Write out the data below in full. Keep it exact.
[[ Extracted records, beginning ]]
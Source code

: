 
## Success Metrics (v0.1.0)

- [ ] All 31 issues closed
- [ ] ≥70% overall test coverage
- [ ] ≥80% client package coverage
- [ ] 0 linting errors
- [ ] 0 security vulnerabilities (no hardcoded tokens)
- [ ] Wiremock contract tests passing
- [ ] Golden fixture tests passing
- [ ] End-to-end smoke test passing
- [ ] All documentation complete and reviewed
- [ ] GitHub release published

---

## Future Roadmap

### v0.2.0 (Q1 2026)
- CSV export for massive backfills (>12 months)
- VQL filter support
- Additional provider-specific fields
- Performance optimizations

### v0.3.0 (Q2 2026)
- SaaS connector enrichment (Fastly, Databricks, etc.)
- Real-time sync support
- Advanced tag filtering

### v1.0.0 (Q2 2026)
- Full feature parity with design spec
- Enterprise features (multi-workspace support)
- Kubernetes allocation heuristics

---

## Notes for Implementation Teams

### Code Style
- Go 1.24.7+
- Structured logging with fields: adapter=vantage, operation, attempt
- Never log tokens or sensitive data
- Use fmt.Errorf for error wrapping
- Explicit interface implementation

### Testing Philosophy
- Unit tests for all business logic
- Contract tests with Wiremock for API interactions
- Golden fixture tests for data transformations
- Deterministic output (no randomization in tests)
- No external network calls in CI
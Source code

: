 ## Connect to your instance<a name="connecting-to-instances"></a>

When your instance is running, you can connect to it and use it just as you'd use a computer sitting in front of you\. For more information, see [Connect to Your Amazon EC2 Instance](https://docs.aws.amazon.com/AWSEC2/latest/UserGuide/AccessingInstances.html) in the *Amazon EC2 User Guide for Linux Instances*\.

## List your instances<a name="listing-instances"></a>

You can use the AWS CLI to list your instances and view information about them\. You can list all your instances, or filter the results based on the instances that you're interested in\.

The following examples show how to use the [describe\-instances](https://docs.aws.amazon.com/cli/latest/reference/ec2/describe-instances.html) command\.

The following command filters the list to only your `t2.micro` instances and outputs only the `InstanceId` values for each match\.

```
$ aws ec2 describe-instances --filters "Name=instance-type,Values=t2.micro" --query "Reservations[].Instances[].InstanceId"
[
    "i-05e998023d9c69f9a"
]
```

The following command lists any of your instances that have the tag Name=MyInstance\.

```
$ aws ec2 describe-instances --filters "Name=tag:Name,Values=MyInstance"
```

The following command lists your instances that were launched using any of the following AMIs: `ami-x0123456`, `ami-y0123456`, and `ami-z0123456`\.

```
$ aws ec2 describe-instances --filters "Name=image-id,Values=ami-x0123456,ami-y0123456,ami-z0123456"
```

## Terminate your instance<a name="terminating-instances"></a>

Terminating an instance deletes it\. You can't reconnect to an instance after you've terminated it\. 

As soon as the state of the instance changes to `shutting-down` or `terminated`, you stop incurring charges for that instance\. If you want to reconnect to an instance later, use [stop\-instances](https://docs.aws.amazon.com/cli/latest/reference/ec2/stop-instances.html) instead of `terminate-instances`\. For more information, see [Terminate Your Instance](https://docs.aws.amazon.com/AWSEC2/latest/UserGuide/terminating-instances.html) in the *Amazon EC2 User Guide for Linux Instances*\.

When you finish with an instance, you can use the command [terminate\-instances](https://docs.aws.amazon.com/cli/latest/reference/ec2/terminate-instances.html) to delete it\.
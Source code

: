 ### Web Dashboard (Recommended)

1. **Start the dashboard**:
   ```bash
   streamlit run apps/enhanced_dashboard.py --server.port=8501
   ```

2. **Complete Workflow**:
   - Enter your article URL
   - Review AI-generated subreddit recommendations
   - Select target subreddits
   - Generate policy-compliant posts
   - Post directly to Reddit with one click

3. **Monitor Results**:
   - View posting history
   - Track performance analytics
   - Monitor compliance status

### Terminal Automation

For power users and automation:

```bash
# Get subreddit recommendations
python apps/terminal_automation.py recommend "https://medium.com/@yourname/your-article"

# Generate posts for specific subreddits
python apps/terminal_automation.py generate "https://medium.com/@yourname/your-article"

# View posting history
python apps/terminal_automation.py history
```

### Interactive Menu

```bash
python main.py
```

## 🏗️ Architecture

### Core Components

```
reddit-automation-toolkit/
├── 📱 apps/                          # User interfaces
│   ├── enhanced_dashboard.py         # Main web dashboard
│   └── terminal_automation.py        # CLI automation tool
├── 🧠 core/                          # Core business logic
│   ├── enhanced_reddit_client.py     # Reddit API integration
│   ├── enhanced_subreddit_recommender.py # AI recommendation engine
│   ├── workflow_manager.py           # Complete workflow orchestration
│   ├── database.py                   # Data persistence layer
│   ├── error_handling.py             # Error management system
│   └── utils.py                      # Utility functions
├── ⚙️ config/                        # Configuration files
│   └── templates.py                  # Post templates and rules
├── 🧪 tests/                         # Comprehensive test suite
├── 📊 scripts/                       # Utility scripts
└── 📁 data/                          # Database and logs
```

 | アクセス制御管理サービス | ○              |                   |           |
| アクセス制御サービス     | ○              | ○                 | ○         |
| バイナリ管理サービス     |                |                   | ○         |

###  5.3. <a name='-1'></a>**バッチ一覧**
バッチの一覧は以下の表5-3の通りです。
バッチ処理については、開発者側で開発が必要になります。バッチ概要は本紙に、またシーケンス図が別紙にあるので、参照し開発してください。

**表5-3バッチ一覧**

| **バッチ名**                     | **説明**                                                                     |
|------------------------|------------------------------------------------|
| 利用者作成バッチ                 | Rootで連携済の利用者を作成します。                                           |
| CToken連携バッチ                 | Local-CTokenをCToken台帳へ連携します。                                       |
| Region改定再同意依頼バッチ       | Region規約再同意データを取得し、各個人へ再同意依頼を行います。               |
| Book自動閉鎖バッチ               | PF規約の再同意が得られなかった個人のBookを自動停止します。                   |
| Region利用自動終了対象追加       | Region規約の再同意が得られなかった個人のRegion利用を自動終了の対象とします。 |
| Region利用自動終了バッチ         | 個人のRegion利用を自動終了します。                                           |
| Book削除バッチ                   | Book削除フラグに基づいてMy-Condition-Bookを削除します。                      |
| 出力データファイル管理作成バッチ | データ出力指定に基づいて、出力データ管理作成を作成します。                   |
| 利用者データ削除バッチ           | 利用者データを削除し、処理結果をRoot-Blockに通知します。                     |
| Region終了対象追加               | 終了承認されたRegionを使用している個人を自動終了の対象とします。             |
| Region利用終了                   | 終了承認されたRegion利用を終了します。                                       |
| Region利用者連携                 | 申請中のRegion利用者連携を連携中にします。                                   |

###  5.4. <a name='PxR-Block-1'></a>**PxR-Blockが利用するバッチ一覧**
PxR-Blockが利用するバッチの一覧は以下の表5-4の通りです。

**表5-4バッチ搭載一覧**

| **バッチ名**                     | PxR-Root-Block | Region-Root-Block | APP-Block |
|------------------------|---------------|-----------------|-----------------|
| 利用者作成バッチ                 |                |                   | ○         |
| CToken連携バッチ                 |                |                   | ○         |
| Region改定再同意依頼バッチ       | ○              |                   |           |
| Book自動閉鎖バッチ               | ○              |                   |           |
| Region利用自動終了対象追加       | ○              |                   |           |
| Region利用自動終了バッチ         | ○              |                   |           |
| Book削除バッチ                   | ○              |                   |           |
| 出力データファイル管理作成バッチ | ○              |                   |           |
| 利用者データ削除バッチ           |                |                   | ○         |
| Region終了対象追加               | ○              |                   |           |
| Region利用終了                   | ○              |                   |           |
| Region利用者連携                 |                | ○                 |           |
[[ Extracted records, end ]]
▶ [Output for this task]
Source code

: 
## Success Metrics (v0.1.0)

- [ ] All 31 issues closed
- [ ] ≥70% overall test coverage
- [ ] ≥80% client package coverage
- [ ] 0 linting errors
- [ ] 0 security vulnerabilities (no hardcoded tokens)
- [ ] Wiremock contract tests passing
- [ ] Golden fixture tests passing
- [ ] End-to-end smoke test passing
- [ ] All documentation complete and reviewed
- [ ] GitHub release published

---

## Future Roadmap

### v0.2.0 (Q1 2026)
- CSV export for massive backfills (>12 months)
- VQL filter support
- Additional provider-specific fields
- Performance optimizations

### v0.3.0 (Q2 2026)
- SaaS connector enrichment (Fastly, Databricks, etc.)
- Real-time sync support
- Advanced tag filtering

### v1.0.0 (Q2 2026)
- Full feature parity with design spec
- Enterprise features (multi-workspace support)
- Kubernetes allocation heuristics

---

## Notes for Implementation Teams

### Code Style
- Go 1.24.7+
- Structured logging with fields: adapter=vantage, operation, attempt
- Never log tokens or sensitive data
- Use fmt.Errorf for error wrapping
- Explicit interface implementation

### Testing Philosophy
- Unit tests for all business logic
- Contract tests with Wiremock for API interactions
- Golden fixture tests for data transformations
- Deterministic output (no randomization in tests)
- No external network calls in CI
Source code

: ## Connect to your instance<a name="connecting-to-instances"></a>

When your instance is running, you can connect to it and use it just as you'd use a computer sitting in front of you\. For more information, see [Connect to Your Amazon EC2 Instance](https://docs.aws.amazon.com/AWSEC2/latest/UserGuide/AccessingInstances.html) in the *Amazon EC2 User Guide for Linux Instances*\.

## List your instances<a name="listing-instances"></a>

You can use the AWS CLI to list your instances and view information about them\. You can list all your instances, or filter the results based on the instances that you're interested in\.

The following examples show how to use the [describe\-instances](https://docs.aws.amazon.com/cli/latest/reference/ec2/describe-instances.html) command\.

The following command filters the list to only your `t2.micro` instances and outputs only the `InstanceId` values for each match\.

```
$ aws ec2 describe-instances --filters "Name=instance-type,Values=t2.micro" --query "Reservations[].Instances[].InstanceId"
[
    "i-05e998023d9c69f9a"
]
```

The following command lists any of your instances that have the tag Name=MyInstance\.

```
$ aws ec2 describe-instances --filters "Name=tag:Name,Values=MyInstance"
```

The following command lists your instances that were launched using any of the following AMIs: `ami-x0123456`, `ami-y0123456`, and `ami-z0123456`\.

```
$ aws ec2 describe-instances --filters "Name=image-id,Values=ami-x0123456,ami-y0123456,ami-z0123456"
```

## Terminate your instance<a name="terminating-instances"></a>

Terminating an instance deletes it\. You can't reconnect to an instance after you've terminated it\. 

As soon as the state of the instance changes to `shutting-down` or `terminated`, you stop incurring charges for that instance\. If you want to reconnect to an instance later, use [stop\-instances](https://docs.aws.amazon.com/cli/latest/reference/ec2/stop-instances.html) instead of `terminate-instances`\. For more information, see [Terminate Your Instance](https://docs.aws.amazon.com/AWSEC2/latest/UserGuide/terminating-instances.html) in the *Amazon EC2 User Guide for Linux Instances*\.

When you finish with an instance, you can use the command [terminate\-instances](https://docs.aws.amazon.com/cli/latest/reference/ec2/terminate-instances.html) to delete it\.
Source code

: ### Web Dashboard (Recommended)

1. **Start the dashboard**:
   ```bash
   streamlit run apps/enhanced_dashboard.py --server.port=8501
   ```

2. **Complete Workflow**:
   - Enter your article URL
   - Review AI-generated subreddit recommendations
   - Select target subreddits
   - Generate policy-compliant posts
   - Post directly to Reddit with one click

3. **Monitor Results**:
   - View posting history
   - Track performance analytics
   - Monitor compliance status

### Terminal Automation

For power users and automation:

```bash
# Get subreddit recommendations
python apps/terminal_automation.py recommend "https://medium.com/@yourname/your-article"

# Generate posts for specific subreddits
python apps/terminal_automation.py generate "https://medium.com/@yourname/your-article"

# View posting history
python apps/terminal_automation.py history
```

### Interactive Menu

```bash
python main.py
```

## 🏗️ Architecture

### Core Components

```
reddit-automation-toolkit/
├── 📱 apps/                          # User interfaces
│   ├── enhanced_dashboard.py         # Main web dashboard
│   └── terminal_automation.py        # CLI automation tool
├── 🧠 core/                          # Core business logic
│   ├── enhanced_reddit_client.py     # Reddit API integration
│   ├── enhanced_subreddit_recommender.py # AI recommendation engine
│   ├── workflow_manager.py           # Complete workflow orchestration
│   ├── database.py                   # Data persistence layer
│   ├── error_handling.py             # Error management system
│   └── utils.py                      # Utility functions
├── ⚙️ config/                        # Configuration files
│   └── templates.py                  # Post templates and rules
├── 🧪 tests/                         # Comprehensive test suite
├── 📊 scripts/                       # Utility scripts
└── 📁 data/                          # Database and logs
```

 | アクセス制御管理サービス | ○              |                   |           |
| アクセス制御サービス     | ○              | ○                 | ○         |
| バイナリ管理サービス     |                |                   | ○         |

###  5.3. <a name='-1'></a>**バッチ一覧**
バッチの一覧は以下の表5-3の通りです。
バッチ処理については、開発者側で開発が必要になります。バッチ概要は本紙に、またシーケンス図が別紙にあるので、参照し開発してください。

**表5-3バッチ一覧**

| **バッチ名**                     | **説明**                                                                     |
|------------------------|------------------------------------------------|
| 利用者作成バッチ                 | Rootで連携済の利用者を作成します。                                           |
| CToken連携バッチ                 | Local-CTokenをCToken台帳へ連携します。                                       |
| Region改定再同意依頼バッチ       | Region規約再同意データを取得し、各個人へ再同意依頼を行います。               |
| Book自動閉鎖バッチ               | PF規約の再同意が得られなかった個人のBookを自動停止します。                   |
| Region利用自動終了対象追加       | Region規約の再同意が得られなかった個人のRegion利用を自動終了の対象とします。 |
| Region利用自動終了バッチ         | 個人のRegion利用を自動終了します。                                           |
| Book削除バッチ                   | Book削除フラグに基づいてMy-Condition-Bookを削除します。                      |
| 出力データファイル管理作成バッチ | データ出力指定に基づいて、出力データ管理作成を作成します。                   |
| 利用者データ削除バッチ           | 利用者データを削除し、処理結果をRoot-Blockに通知します。                     |
| Region終了対象追加               | 終了承認されたRegionを使用している個人を自動終了の対象とします。             |
| Region利用終了                   | 終了承認されたRegion利用を終了します。                                       |
| Region利用者連携                 | 申請中のRegion利用者連携を連携中にします。                                   |

###  5.4. <a name='PxR-Block-1'></a>**PxR-Blockが利用するバッチ一覧**
PxR-Blockが利用するバッチの一覧は以下の表5-4の通りです。

**表5-4バッチ搭載一覧**

| **バッチ名**                     | PxR-Root-Block | Region-Root-Block | APP-Block |
|------------------------|---------------|-----------------|-----------------|
| 利用者作成バッチ                 |                |                   | ○         |
| CToken連携バッチ                 |                |                   | ○         |
| Region改定再同意依頼バッチ       | ○              |                   |           |
| Book自動閉鎖バッチ               | ○              |                   |           |
| Region利用自動終了対象追加       | ○              |                   |           |
| Region利用自動終了バッチ         | ○              |                   |           |
| Book削除バッチ                   | ○              |                   |           |
| 出力データファイル管理作成バッチ | ○              |                   |           |
| 利用者データ削除バッチ           |                |                   | ○         |
| Region終了対象追加               | ○              |                   |           |
| Region利用終了                   | ○              |                   |           |
| Region利用者連携                 |                | ○                 |           |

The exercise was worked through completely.